About
Center Stage with Pat Launer on KSDS JAZZ88
July 1, 2011
If you believe British playwright Sir Peter Shaffer, some of the most glorious music ever composed was written by a whinnying ninny, a foppish, foul-mouthed eternal adolescent who galloped around Vienna, screwing his piano pupils and repeatedly putting his foot in his mouth. That’s the Mozart of Shaffer’s fictionalized historical drama, “Amadeus.” But Shaffer goes one fantasy further, hypothesizing that the court composer, Antonio Salieri , consumed with envy at recognizing the brilliance of his younger competitor, set about, systematically and malevolently, to destroy him. Mozart died in poverty in 1791, and had a pauper’s funeral.
So, as the shallow Austrian Emperor, Joseph II, frequently says, “There it is.”
Reams have been written since the drama premiered in 1979, and became an Oscar-winning film in 1984. Most of Shaffer’s creation is pure conjecture or frankly false. But it makes a great story. And the real part, about a prodigy who died at age 35, is a tragic heartbreaker.
The nearly 3-hour confessional, a dying man looking back on his life, and begging forgiveness from us, his final visitors, and from the long-dead Mozart, is practically a monologue, with Mozart prancing on for comic relief. But the play is really a contemplation of mediocrity vs. genius. Over the years since I saw the original Broadway production, the piece has either moved me to tears, or inspired me to do more listening, reading or piano-playing. The Old Globe’s version made me think the play is long and talky, but the look is gorgeous.
Miles Anderson is a compelling Salieri , making a wondrous transition from drooling, mouth-drooping invalid to his conniving younger self.
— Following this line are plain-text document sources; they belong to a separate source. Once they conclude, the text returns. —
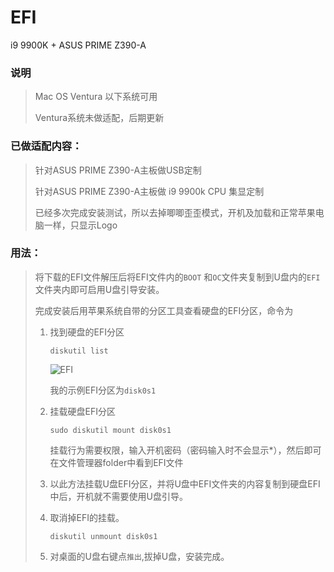 # EFI
i9 9900K + ASUS PRIME Z390-A

### 说明

> Mac OS Ventura 以下系统可用
>
> Ventura系统未做适配，后期更新

### 已做适配内容：

> 针对ASUS PRIME Z390-A主板做USB定制
>
> 针对ASUS PRIME Z390-A主板做 i9 9900k CPU 集显定制
>
> 已经多次完成安装测试，所以去掉唧唧歪歪模式，开机及加载和正常苹果电脑一样，只显示Logo

### 用法：

> 将下载的EFI文件解压后将EFI文件内的`BOOT` 和`OC`文件夹复制到U盘内的`EFI`文件夹内即可启用U盘引导安装。
>
> 完成安装后用苹果系统自带的分区工具查看硬盘的EFI分区，命令为
>
> 1. 找到硬盘的EFI分区
>    ```shell
>    diskutil list
>    ```
>
>    ![EFI](https://mdrs.oss-cn-hangzhou.aliyuncs.com/EFI.png)
>
>    我的示例EFI分区为`disk0s1`
>
> 2. 挂载硬盘EFI分区
>    ```shell
>    sudo diskutil mount disk0s1
>    ```
>
>    挂载行为需要权限，输入开机密码（密码输入时不会显示*），然后即可在文件管理器folder中看到EFI文件
>
> 3. 以此方法挂载U盘EFI分区，并将U盘中EFI文件夹的内容复制到硬盘EFI中后，开机就不需要使用U盘引导。
>
> 4. 取消掉EFI的挂载。
>    ```shell
>    diskutil unmount disk0s1
>    ```
>
> 5. 对桌面的U盘右键点`推出`,拔掉U盘，安装完成。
But it’s Jay Whitaker’s Mozart who steals our hearts – and the show. I missed the master’s music, which plays too minor a role at too low a volume, in this production, helmed by Shakespeare Festival artistic director Adrian Noble.
Proceeding from the sublime to the ridiculous, if the F-bomb is music to your ears, you’ll hotfoot it to the 10th Avenue Theatre to catch a new play by a new company, “The Break-up Break-down,” created and performed by Circle Circle dot dot . Like a drugged-up, hyper-emotional contemporary version of Mozart, it’s puerile and obscene, without the musical genius, though a few of the 11 energetic cast members do sing nicely. This premiere is an adolescent romp about the end of relationships, drawn from the company’s personal experiences, replete with silhouetted sexual positions and perversions. There are a few good lines, and a handful of laughs, but it’s too effin long, with too many effin similar responses to relationship failure.
Which brings us back to the theme of genius vs. mediocrity. Choose your music to wallow in: “The Marriage of Figaro” or “ Breakin ’ Up is Hard to Do .”
“The Breakup Breakdown” runs through July 11, at the 10th Avenue Theatre downtown.
“Amadeus ” runs outdoors at the Old Globe in Balboa Park, in repertory with “Amadeus” and “Much Ado About Nothing,” through September 22.